### Exercise objective
One part of the entries below is wanted: the lines from the one containing "glossary of Elektra" through the one containing "They can do". Write those out exactly and nothing else.

### Task input
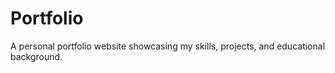 # Portfolio
A personal portfolio website showcasing my skills, projects, and educational background.
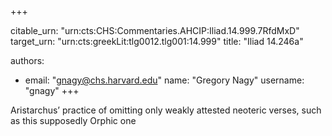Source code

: +++


citable_urn: "urn:cts:CHS:Commentaries.AHCIP:Iliad.14.999.7RfdMxD"
target_urn: "urn:cts:greekLit:tlg0012.tlg001:14.999"
title: "Iliad 14.246a"

authors:
- email: "gnagy@chs.harvard.edu"
  name: "Gregory Nagy"
  username: "gnagy"
+++

<p>Aristarchus’ practice of omitting only weakly attested neoteric verses, such as this supposedly Orphic one</p>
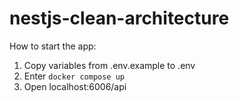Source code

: # nestjs-clean-architecture


How to start the app:
1. Copy variables from .env.example to .env
2. Enter `docker compose up`
3. Open localhost:6006/api

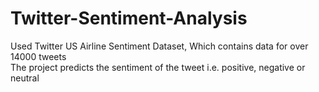 # Twitter-Sentiment-Analysis
Used Twitter US Airline Sentiment Dataset, Which contains data for over 14000 tweets\
The project predicts the sentiment of the tweet i.e. positive, negative or neutral
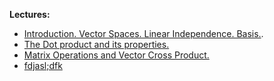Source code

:  **Lectures:**
 
- [Introduction. Vector Spaces. Linear Independence. Basis.](Introduction.%20Vector%20Spaces.%20Linear%20Independence.%20Basis..md).
- [The Dot product and its properties.](The%20Dot%20product%20and%20its%20properties..md)
- [Matrix Operations and Vector Cross Product.](Matrix%20Operations%20and%20Vector%20Cross%20Product..md)
- [fdjasl;dfk](fdjasl;dfk.md)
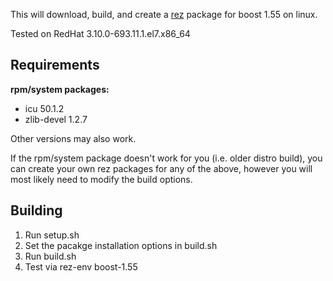 This will download, build, and create a [rez](http://nerdvegas.github.io/rez/) package for boost 1.55 on linux.  

Tested on RedHat 3.10.0-693.11.1.el7.x86_64

## Requirements

**rpm/system packages:**

 - icu 50.1.2
 - zlib-devel 1.2.7   

Other versions may also work.

If the rpm/system package doesn't work for you (i.e. older distro build), you can create your own rez packages for any of the above, however you will most likely need to modify the build options.

## Building

 1. Run setup.sh
 2. Set the pacakge installation options in build.sh
 3. Run build.sh
 4. Test via rez-env boost-1.55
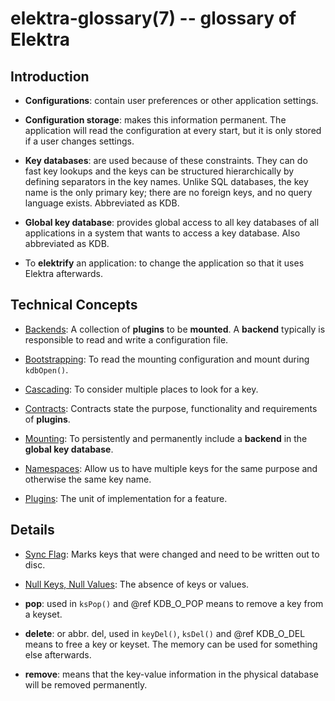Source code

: elektra-glossary(7) -- glossary of Elektra
==========================================

## Introduction

- **Configurations**:
  contain user preferences or other application
  settings.

- **Configuration storage**:
  makes this information permanent.
  The application will read the configuration
  at every start, but it is only stored
  if a user changes settings.

- **Key databases**:
  are used because of these constraints.
  They can do fast key lookups and the keys can be structured
  hierarchically by defining separators in the key names.
  Unlike SQL databases, the key name is the only primary key; there are
  no foreign keys, and no query language exists.
  Abbreviated as KDB.

- **Global key database**:
  provides global access to all key databases
  of all applications in a system that wants to access a key database.
  Also abbreviated as KDB.

- To **elektrify** an application:
  to change the application so that it uses Elektra afterwards.

## Technical Concepts

- [Backends](elektra-backends.md):
  A collection of **plugins** to be **mounted**.
  A **backend** typically is responsible to read and write a configuration file.

- [Bootstrapping](elektra-bootstrapping.md):
  To read the mounting configuration and mount during `kdbOpen()`.

- [Cascading](elektra-cascading.md):
  To consider multiple places to look for a key.

- [Contracts](elektra-contracts.md):
  Contracts state the purpose, functionality and requirements of **plugins**.

- [Mounting](elektra-mounting.md):
  To persistently and permanently include a **backend** in the **global key database**.

- [Namespaces](elektra-namespaces.md):
  Allow us to have multiple keys for the same purpose and otherwise the same key name.

- [Plugins](elektra-plugins-framework.md):
  The unit of implementation for a feature.


## Details

- [Sync Flag](elektra-sync-flag.md):
  Marks keys that were changed and need to be written out to disc.

- [Null Keys, Null Values](elektra-values.md):
  The absence of keys or values.

- **pop**:
  used in `ksPop()` and @ref KDB_O_POP means to remove
  a key from a keyset.

- **delete**:
  or abbr. del, used in `keyDel()`, `ksDel()` and @ref KDB_O_DEL means to free a key or keyset. The memory
  can be used for something else afterwards.

- **remove**:
  means that the key-value information in the physical database will be removed permanently.
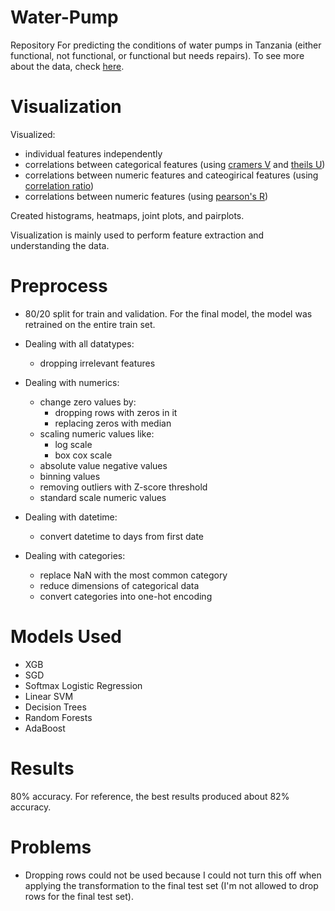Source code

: # Water-Pump

Repository For predicting the conditions of water pumps in Tanzania (either functional, not functional, or functional but needs repairs). To see more about the data, check [here](https://github.com/JinLi711/Water-Pump/blob/master/Context.txt).


# Visualization

Visualized:

  * individual features independently 
  * correlations between categorical features (using [cramers V](https://en.wikipedia.org/wiki/Cram%C3%A9r%27s_V) and [theils U](https://en.wikipedia.org/wiki/Uncertainty_coefficient))
  * correlations between numeric features and cateogirical features (using [correlation ratio](https://en.wikipedia.org/wiki/Correlation_ratio))
  * correlations between numeric features (using [pearson's R](https://en.wikipedia.org/wiki/Pearson_correlation_coefficient))
  
Created histograms, heatmaps, joint plots, and pairplots.

Visualization is mainly used to perform feature extraction and understanding the data.

# Preprocess

  * 80/20 split for train and validation. For the final model, the model was retrained on the entire train set.

  * Dealing with all datatypes:
      * dropping irrelevant features
  * Dealing with numerics:
      * change zero values by:
          * dropping rows with zeros in it
          * replacing zeros with median
      * scaling numeric values like:
          * log scale
          * box cox scale
      * absolute value negative values
      * binning values
      * removing outliers with Z-score threshold
      * standard scale numeric values

  * Dealing with datetime:
      * convert datetime to days from first date

  * Dealing with categories:
      * replace NaN with the most common category
      * reduce dimensions of categorical data
      * convert categories into one-hot encoding

# Models Used

  * XGB
  * SGD
  * Softmax Logistic Regression
  * Linear SVM
  * Decision Trees
  * Random Forests
  * AdaBoost

# Results

80% accuracy. For reference, the best results produced about 82% accuracy.

# Problems

  * Dropping rows could not be used because I could not turn this off when applying the transformation to the final test set (I'm not allowed to drop rows for the final test set).
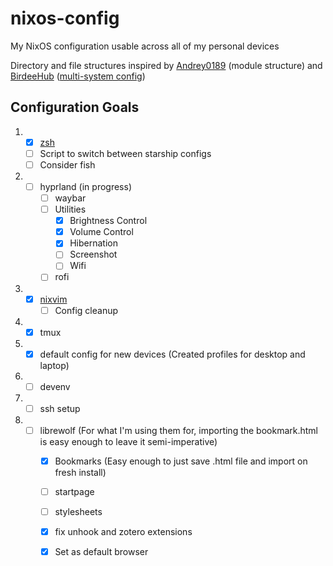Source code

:# nixos-config

My NixOS configuration usable across all of my personal devices

Directory and file structures inspired by [Andrey0189](https://github.com/Andrey0189/nixos-config) (module structure) and [BirdeeHub](https://github.com/BirdeeHub/birdeeSystems) ([multi-system config](https://github.com/BirdeeHub/birdeeSystems/blob/582fe0c1123395c8cc0aa3a1bf6dfa3ce65dcfbb/flake.nix#L91-L115))

## Configuration Goals
1. - [X] [zsh](https://github.com/Kogara13/nixos-config/blob/da80d281ffc67a0841aab6b052765cc6d39cf6eb/common/homes/zsh.nix)
   - [ ] Script to switch between starship configs
   - [ ] Consider fish
2. - [ ] hyprland (in progress)
       - [ ] waybar
       - [ ] Utilities
          - [X] Brightness Control
          - [X] Volume Control
          - [X] Hibernation
          - [ ] Screenshot
          - [ ] Wifi
       - [ ] rofi 
3. - [X] [nixvim](https://github.com/Kogara13/nixvim-config)
       - [ ] Config cleanup
4. - [X] tmux
5. - [X] default config for new devices (Created profiles for desktop and laptop)
6. - [ ] devenv
7. - [ ] ssh setup
9. - [ ] librewolf (For what I'm using them for, importing the bookmark.html is easy enough to leave it semi-imperative)
        - [X] Bookmarks (Easy enough to just save .html file and import on fresh install)
        - [ ] startpage
        - [ ] stylesheets
        - [X] fix unhook and zotero extensions
        - [X] Set as default browser

  
   
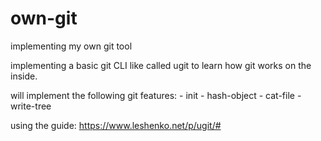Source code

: # own-git

implementing my own git tool

implementing a basic git CLI like called ugit to learn how git works on the inside.

will implement the following git features: 
	- init
	- hash-object
	- cat-file
	- write-tree

using the guide: https://www.leshenko.net/p/ugit/#
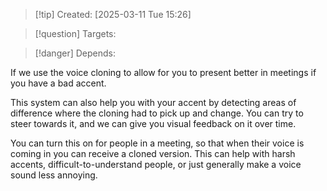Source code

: 
>[!tip] Created: [2025-03-11 Tue 15:26]

>[!question] Targets: 

>[!danger] Depends: 

If we use the voice cloning to allow for you to present better in meetings if you have a bad accent. 

This system can also help you with your accent by detecting areas of difference where the cloning had to pick up and change. You can try to steer towards it, and we can give you visual feedback on it over time. 

You can turn this on for people in a meeting, so that when their voice is coming in you can receive a cloned version. This can help with harsh accents, difficult-to-understand people, or just generally make a voice sound less annoying. 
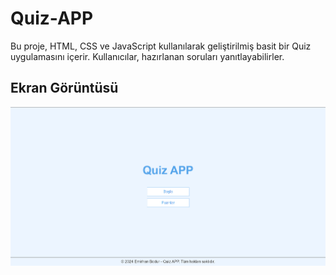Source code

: # Quiz-APP


Bu proje, HTML, CSS ve JavaScript kullanılarak geliştirilmiş basit bir Quiz uygulamasını içerir. Kullanıcılar, hazırlanan soruları yanıtlayabilirler.


## Ekran Görüntüsü

![Ekran Görüntüsü](quiz-app.png)
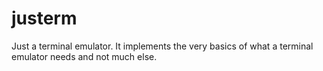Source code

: # justerm

Just a terminal emulator. It implements the very basics of what a terminal emulator needs and
not much else.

### Response
: elektra-glossary(7) -- glossary of Elektra
==========================================

## Introduction

- **Configurations**:
  contain user preferences or other application
  settings.

- **Configuration storage**:
  makes this information permanent.
  The application will read the configuration
  at every start, but it is only stored
  if a user changes settings.

- **Key databases**:
  are used because of these constraints.
  They can do fast key lookups and the keys can be structured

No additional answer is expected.